Tuesday, November 19, 2013

Petrarch’s Two Gardens Published

Petrarch’s Two Gardens: Landscape and the Image of Movement by William Tronzo has just been published. The four essays that make up this book take as their subject gardens of the Middle Ages and Renaissance whose traces are still visible, in varying degrees, at sites in Italy and France: Palermo and Rome, the Vaucluse and Hesdin. Traces only, as these gardens have long since been emptied of the life whose insistent motion gave them shape and in the intervening years have been transformed in such a way as to entangle and obscure significant moments of their past.

The landscape it seeks to narrate, in four discrete episodes, stands not alone, as an independent and integral creation, but as an installation within a more enduring environment in much the same way that temporary “ambient architecture” — the architecture of the stage set, the showroom and the festival — stands within the framework of building and city.
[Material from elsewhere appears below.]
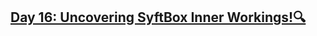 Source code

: ## [Day 16: Uncovering SyftBox Inner Workings!🔍](https://www.linkedin.com/pulse/day-16-uncovering-syftbox-inner-workings-30daysofflcode-dsilva-5c9pf/?trackingId=iturcrpiTB5vYR%2Bgrsr5aQ%3D%3D)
This new book is the second in a collaboration with Professor Tronzo, after  Medieval Naples: An Architectural and Urban History, 400–1400 (with Caroline Bruzelius) and is the latest volume in our continuing series, Studies in Art and History. It is the winner of the 2012 David R. Coffin Publication Grant of the Foundation for Landscape Studies. 


Petrarch’s Two Gardens is also the first title in which Italica Press has published full color art — to wonderful effect. This title is available now in hardcover and paperback, and will soon be published in a Kindle edition.

We are also happy to announce that our Catalog 49 is now available for download or viewing on screen.